= RECORD EXCERPTS =
※

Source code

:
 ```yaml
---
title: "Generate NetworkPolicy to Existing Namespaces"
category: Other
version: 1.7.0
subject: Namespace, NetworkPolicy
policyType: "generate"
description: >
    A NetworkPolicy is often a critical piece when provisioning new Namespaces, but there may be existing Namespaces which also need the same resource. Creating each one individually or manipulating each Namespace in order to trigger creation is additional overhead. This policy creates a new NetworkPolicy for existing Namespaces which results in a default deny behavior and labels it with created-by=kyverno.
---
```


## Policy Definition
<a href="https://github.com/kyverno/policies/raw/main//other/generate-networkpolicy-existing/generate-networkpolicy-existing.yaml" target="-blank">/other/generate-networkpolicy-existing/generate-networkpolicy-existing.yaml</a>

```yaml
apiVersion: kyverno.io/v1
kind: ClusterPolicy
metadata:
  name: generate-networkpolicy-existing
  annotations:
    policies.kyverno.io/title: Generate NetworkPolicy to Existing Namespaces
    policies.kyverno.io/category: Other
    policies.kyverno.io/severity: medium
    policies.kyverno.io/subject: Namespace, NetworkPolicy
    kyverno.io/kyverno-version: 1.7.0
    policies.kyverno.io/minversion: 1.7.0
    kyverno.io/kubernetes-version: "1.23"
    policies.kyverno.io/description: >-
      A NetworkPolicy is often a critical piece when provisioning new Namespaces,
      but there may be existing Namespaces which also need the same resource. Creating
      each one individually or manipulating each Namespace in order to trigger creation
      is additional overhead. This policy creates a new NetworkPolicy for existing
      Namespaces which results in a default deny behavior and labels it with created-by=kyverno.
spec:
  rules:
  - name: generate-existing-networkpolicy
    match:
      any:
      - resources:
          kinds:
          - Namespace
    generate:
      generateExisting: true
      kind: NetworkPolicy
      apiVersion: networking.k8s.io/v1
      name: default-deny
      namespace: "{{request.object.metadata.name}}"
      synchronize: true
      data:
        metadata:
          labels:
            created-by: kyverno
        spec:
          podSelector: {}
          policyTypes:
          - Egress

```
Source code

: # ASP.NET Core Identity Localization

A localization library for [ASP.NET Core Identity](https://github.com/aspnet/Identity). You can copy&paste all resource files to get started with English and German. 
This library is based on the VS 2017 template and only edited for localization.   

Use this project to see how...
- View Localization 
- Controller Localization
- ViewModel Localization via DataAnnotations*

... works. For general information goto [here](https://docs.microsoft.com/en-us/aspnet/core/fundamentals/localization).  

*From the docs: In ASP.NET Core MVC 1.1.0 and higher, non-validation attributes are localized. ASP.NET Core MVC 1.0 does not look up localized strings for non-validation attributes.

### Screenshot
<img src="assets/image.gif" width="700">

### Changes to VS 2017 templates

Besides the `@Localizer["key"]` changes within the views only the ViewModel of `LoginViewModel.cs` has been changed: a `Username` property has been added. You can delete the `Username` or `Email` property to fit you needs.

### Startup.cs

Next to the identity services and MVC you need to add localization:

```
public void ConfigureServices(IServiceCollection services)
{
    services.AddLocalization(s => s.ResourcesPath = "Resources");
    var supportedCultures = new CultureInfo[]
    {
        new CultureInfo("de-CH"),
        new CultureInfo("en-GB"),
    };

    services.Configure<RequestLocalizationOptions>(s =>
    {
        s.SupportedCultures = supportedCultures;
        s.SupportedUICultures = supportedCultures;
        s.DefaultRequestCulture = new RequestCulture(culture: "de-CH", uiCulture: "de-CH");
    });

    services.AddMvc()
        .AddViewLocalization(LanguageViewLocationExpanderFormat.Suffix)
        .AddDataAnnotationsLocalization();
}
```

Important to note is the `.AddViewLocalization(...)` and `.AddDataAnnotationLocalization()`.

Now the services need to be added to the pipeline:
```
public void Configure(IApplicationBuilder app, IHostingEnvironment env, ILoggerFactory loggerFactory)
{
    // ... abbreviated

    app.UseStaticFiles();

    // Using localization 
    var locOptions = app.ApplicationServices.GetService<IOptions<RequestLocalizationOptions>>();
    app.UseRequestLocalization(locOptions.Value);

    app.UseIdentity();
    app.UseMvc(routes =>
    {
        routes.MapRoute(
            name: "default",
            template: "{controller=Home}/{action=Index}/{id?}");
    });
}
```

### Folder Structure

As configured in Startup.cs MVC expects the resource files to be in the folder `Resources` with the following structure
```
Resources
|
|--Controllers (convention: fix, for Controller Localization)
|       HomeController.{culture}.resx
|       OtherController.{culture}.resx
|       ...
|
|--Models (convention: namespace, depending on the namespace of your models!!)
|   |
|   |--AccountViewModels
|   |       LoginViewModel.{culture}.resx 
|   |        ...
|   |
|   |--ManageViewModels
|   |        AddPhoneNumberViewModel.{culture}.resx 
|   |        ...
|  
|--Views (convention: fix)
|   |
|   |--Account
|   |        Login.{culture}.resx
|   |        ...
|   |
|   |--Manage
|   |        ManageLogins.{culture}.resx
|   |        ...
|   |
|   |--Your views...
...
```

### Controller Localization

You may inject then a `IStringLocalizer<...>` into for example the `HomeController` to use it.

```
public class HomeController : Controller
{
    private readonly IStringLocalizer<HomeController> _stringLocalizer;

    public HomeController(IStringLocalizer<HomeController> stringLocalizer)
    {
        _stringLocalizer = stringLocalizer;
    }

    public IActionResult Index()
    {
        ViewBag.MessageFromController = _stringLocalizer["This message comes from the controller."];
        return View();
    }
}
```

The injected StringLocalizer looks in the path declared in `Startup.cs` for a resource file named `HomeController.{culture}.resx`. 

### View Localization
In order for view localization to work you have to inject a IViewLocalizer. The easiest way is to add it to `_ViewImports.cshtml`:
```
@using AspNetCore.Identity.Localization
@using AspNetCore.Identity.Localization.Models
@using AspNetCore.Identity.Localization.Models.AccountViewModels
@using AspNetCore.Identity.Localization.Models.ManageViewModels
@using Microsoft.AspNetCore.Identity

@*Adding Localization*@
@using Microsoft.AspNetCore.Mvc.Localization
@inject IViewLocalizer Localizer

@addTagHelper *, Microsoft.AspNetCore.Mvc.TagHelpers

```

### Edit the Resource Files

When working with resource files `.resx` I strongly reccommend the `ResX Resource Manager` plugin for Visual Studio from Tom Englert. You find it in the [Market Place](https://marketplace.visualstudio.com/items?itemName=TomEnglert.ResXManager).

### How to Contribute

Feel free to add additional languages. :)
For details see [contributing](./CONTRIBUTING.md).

※

= PROBLEM DESCRIPTION =
Scan the records above for the lines holding "Now the services" and "### Folder Structure". Transcribe those two and every line between them word for word, and no others.

= RESPONSE TO THIS EXERCISE =
Now the services need to be added to the pipeline:
```
public void Configure(IApplicationBuilder app, IHostingEnvironment env, ILoggerFactory loggerFactory)
{
    // ... abbreviated

    app.UseStaticFiles();

    // Using localization 
    var locOptions = app.ApplicationServices.GetService<IOptions<RequestLocalizationOptions>>();
    app.UseRequestLocalization(locOptions.Value);

    app.UseIdentity();
    app.UseMvc(routes =>
    {
        routes.MapRoute(
            name: "default",
            template: "{controller=Home}/{action=Index}/{id?}");
    });
}
```

### Folder Structure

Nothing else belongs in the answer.